**ASSIGNMENT**
Every line in the listing below from the one with "będziesz mieć problem" through the one with "Tym razem musisz" is to be reproduced exactly, both ends included; leave out the rest.

**GIVEN INFORMATION**
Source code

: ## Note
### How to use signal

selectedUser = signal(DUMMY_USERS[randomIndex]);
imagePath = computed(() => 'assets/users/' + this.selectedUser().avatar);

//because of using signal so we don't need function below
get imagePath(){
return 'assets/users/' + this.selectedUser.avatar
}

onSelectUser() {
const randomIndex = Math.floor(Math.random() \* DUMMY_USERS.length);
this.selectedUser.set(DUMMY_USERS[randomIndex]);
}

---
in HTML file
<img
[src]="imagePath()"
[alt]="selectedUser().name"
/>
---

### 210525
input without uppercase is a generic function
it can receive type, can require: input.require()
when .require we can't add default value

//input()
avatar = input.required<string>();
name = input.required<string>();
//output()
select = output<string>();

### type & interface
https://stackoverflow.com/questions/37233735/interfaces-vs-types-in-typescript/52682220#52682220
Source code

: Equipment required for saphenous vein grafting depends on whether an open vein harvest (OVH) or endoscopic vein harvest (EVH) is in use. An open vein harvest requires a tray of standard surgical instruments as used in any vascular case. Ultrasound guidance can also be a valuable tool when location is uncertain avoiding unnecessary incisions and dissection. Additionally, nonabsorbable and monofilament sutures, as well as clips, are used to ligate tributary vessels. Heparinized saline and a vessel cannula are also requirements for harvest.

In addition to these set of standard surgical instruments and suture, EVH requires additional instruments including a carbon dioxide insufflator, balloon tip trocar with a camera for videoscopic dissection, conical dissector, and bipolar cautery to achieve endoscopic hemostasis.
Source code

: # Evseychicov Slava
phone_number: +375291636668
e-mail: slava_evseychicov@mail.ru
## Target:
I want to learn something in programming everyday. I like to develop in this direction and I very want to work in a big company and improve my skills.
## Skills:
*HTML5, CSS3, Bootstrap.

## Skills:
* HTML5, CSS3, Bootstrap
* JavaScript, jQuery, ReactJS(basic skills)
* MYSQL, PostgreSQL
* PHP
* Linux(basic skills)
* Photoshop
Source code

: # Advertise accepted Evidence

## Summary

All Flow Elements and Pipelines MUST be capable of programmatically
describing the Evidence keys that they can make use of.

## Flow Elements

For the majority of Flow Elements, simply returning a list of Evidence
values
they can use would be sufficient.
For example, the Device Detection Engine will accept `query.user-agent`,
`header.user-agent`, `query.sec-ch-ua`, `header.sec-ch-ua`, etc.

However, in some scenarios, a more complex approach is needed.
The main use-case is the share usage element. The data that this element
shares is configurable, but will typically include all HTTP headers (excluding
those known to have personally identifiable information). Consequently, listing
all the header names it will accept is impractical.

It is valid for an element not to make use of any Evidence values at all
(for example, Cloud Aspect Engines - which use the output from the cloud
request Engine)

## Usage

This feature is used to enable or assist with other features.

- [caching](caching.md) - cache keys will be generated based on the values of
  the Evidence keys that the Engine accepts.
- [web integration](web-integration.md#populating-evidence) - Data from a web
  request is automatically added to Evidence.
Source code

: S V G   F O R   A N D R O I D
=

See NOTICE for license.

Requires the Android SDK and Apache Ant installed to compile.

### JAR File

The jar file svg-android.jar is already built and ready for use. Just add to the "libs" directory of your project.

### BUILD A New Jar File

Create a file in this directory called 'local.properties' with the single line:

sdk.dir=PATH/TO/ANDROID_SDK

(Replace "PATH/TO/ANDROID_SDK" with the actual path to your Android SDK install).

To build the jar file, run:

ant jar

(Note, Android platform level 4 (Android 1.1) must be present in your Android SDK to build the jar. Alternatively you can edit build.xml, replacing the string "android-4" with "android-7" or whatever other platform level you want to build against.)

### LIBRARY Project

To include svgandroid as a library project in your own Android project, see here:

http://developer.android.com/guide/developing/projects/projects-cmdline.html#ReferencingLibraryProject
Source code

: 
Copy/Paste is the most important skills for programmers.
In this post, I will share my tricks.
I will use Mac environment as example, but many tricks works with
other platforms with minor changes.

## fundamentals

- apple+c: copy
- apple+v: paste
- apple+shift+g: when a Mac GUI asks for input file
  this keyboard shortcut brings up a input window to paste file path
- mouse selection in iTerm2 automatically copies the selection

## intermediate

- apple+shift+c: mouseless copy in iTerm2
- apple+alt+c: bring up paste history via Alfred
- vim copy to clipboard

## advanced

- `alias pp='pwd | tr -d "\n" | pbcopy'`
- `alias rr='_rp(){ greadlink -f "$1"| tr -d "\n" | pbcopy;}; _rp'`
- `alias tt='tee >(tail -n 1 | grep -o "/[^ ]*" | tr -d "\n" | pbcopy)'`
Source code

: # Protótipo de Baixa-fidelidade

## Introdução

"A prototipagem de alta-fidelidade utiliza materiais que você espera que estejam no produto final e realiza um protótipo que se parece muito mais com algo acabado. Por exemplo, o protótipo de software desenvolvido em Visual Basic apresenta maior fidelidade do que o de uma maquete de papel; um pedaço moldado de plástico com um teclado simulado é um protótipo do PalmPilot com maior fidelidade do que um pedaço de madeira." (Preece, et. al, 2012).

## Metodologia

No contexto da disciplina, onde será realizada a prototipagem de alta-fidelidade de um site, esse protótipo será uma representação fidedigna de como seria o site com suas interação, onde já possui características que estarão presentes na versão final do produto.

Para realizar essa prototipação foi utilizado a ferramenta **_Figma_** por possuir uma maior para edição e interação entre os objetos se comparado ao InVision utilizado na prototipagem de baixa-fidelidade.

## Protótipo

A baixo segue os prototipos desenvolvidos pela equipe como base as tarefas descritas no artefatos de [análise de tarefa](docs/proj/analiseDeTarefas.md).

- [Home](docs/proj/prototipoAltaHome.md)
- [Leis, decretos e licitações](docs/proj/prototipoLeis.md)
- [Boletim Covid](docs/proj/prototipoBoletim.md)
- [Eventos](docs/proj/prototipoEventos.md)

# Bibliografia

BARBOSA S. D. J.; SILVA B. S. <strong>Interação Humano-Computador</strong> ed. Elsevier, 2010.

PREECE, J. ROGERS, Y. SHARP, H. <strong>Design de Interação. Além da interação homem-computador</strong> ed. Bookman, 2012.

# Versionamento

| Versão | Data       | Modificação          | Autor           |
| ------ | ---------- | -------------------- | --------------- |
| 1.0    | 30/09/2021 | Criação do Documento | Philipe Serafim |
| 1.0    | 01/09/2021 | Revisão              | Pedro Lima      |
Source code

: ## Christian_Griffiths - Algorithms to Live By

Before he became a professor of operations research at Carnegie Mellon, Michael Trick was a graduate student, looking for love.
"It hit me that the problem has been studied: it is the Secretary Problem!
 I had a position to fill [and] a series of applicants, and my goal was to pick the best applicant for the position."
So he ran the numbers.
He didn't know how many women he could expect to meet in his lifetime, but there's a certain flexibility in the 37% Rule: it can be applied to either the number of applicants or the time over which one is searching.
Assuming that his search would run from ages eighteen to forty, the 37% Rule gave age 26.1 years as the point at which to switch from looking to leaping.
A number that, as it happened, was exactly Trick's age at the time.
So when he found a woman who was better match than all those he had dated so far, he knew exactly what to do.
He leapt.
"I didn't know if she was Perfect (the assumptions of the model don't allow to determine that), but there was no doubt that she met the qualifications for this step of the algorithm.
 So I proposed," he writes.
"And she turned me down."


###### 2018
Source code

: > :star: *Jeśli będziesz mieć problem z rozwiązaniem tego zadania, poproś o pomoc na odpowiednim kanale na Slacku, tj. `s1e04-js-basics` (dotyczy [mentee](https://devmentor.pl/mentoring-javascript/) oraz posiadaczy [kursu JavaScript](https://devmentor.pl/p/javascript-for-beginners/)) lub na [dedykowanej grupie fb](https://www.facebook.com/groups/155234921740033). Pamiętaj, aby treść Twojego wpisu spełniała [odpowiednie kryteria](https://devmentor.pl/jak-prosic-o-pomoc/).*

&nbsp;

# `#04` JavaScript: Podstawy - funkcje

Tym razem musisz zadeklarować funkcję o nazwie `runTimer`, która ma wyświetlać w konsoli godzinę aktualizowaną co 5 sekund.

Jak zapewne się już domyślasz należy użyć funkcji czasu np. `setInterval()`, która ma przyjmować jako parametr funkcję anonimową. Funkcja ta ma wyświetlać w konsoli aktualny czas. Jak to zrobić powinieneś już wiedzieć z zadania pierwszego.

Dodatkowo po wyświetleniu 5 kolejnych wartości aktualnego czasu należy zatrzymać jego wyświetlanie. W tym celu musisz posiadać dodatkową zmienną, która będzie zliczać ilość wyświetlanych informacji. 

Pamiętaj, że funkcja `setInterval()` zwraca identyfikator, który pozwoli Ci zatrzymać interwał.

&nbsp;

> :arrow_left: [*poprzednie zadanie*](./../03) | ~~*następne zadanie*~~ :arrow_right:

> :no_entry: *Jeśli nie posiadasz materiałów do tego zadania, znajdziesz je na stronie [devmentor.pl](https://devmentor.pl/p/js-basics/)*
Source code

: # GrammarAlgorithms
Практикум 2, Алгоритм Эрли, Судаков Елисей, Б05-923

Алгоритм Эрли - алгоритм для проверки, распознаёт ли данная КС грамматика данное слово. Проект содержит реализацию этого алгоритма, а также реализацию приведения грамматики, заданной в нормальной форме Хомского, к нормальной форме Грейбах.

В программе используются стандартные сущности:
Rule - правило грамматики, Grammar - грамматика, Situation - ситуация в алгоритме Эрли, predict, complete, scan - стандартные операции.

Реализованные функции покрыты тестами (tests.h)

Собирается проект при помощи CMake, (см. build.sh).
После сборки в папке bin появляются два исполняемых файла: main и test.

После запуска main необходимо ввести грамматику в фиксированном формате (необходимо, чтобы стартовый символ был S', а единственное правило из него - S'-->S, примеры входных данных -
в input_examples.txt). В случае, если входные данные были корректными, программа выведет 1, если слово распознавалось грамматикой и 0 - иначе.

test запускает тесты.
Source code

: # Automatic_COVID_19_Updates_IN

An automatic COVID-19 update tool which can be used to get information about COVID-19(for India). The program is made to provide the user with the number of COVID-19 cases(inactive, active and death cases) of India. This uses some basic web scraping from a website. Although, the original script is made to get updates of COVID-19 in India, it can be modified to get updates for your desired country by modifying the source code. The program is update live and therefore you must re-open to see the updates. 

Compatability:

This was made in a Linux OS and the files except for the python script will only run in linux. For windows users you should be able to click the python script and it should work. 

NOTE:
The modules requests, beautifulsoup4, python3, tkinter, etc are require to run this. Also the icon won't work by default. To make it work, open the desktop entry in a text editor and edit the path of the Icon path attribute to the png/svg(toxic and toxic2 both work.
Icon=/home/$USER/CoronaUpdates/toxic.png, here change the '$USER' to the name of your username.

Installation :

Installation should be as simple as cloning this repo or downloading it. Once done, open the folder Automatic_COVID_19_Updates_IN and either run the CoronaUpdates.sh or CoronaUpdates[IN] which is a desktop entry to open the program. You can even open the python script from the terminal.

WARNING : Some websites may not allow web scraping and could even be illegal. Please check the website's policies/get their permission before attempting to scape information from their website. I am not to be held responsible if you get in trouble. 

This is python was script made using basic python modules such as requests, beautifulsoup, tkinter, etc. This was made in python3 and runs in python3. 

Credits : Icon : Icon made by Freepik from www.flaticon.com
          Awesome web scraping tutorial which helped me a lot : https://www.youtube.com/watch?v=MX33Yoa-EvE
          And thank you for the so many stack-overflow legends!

**SOLUTION TO THIS TASK**
: > :star: *Jeśli będziesz mieć problem z rozwiązaniem tego zadania, poproś o pomoc na odpowiednim kanale na Slacku, tj. `s1e04-js-basics` (dotyczy [mentee](https://devmentor.pl/mentoring-javascript/) oraz posiadaczy [kursu JavaScript](https://devmentor.pl/p/javascript-for-beginners/)) lub na [dedykowanej grupie fb](https://www.facebook.com/groups/155234921740033). Pamiętaj, aby treść Twojego wpisu spełniała [odpowiednie kryteria](https://devmentor.pl/jak-prosic-o-pomoc/).*

&nbsp;

# `#04` JavaScript: Podstawy - funkcje

Tym razem musisz zadeklarować funkcję o nazwie `runTimer`, która ma wyświetlać w konsoli godzinę aktualizowaną co 5 sekund.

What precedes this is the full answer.